Among the entries below, find each line with "ladattamento" and show it.

*** Opening Given entries ***

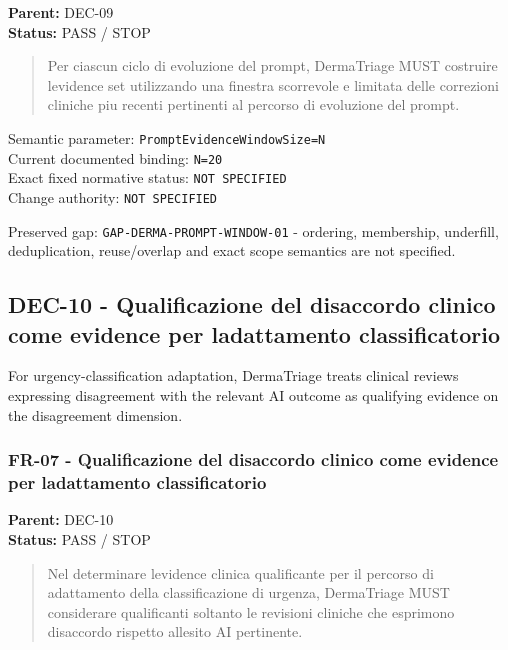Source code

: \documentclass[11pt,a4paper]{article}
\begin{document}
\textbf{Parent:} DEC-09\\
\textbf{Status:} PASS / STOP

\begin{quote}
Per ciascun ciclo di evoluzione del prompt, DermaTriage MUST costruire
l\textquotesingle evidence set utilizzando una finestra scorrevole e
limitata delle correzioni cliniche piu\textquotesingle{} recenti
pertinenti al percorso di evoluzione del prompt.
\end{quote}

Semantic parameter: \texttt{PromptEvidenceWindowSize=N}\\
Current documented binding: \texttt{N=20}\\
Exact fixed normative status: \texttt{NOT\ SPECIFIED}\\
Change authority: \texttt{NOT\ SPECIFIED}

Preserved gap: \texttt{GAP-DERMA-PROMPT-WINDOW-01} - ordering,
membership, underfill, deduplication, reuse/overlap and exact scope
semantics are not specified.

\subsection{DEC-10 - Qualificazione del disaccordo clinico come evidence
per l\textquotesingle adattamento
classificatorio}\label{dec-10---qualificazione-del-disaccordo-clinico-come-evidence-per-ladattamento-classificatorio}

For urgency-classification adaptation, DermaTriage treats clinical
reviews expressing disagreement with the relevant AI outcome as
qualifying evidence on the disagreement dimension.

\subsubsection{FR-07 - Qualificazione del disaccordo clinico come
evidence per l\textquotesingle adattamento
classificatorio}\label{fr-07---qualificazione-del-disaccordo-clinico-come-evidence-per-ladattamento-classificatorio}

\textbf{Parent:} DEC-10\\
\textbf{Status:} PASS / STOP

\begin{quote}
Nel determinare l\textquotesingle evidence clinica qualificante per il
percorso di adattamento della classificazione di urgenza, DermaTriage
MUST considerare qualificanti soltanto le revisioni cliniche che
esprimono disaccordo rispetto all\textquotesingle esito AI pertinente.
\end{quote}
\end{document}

*** Closing Given entries ***

Output of the exercise>
classificatorio}\label{dec-10---qualificazione-del-disaccordo-clinico-come-evidence-per-ladattamento-classificatorio}
classificatorio}\label{fr-07---qualificazione-del-disaccordo-clinico-come-evidence-per-ladattamento-classificatorio}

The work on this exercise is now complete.